*** Opening DATA ***

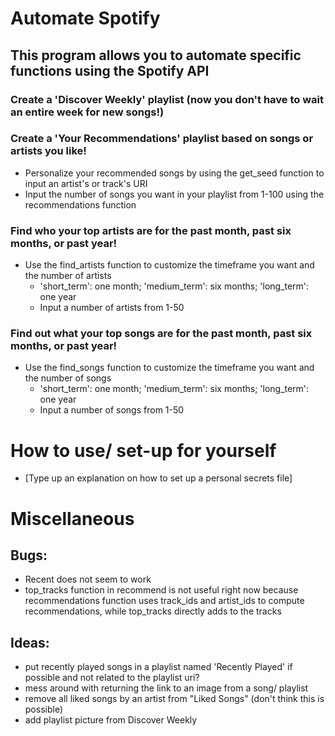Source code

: # Automate Spotify
## This program allows you to automate specific functions using the Spotify API
### Create a 'Discover Weekly' playlist (now you don't have to wait an entire week for new songs!)
### Create a 'Your Recommendations' playlist based on songs or artists you like!
- Personalize your recommended songs by using the get_seed function to input an artist's or track's URI
- Input the number of songs you want in your playlist from 1-100 using the recommendations function
### Find who your top artists are for the past month, past six months, or past year!
- Use the find_artists function to customize the timeframe you want and the number of artists
    - 'short_term': one month; 'medium_term': six months; 'long_term': one year
    - Input a number of artists from 1-50
### Find out what your top songs are for the past month, past six months, or past year!
- Use the find_songs function to customize the timeframe you want and the number of songs
    - 'short_term': one month; 'medium_term': six months; 'long_term': one year
    - Input a number of songs from 1-50

# How to use/ set-up for yourself
- [Type up an explanation on how to set up a personal secrets file]

# Miscellaneous
## Bugs:
- Recent does not seem to work 
- top_tracks function in recommend is not useful right now because recommendations function uses track_ids and artist_ids to compute recommendations, while top_tracks directly adds to the tracks

## Ideas:
- put recently played songs in a playlist named 'Recently Played' if possible and not related to the playlist uri?
- mess around with returning the link to an image from a song/ playlist
- remove all liked songs by an artist from "Liked Songs" (don't think this is possible)
- add playlist picture from Discover Weekly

*** Closing DATA ***

PROBLEM TO WORK ON
Copy out, from the records above, every line that holds the string "playlist".

COMPLETED EXERCISE
### Create a 'Discover Weekly' playlist (now you don't have to wait an entire week for new songs!)
### Create a 'Your Recommendations' playlist based on songs or artists you like!
- Input the number of songs you want in your playlist from 1-100 using the recommendations function
- put recently played songs in a playlist named 'Recently Played' if possible and not related to the playlist uri?
- mess around with returning the link to an image from a song/ playlist
- add playlist picture from Discover Weekly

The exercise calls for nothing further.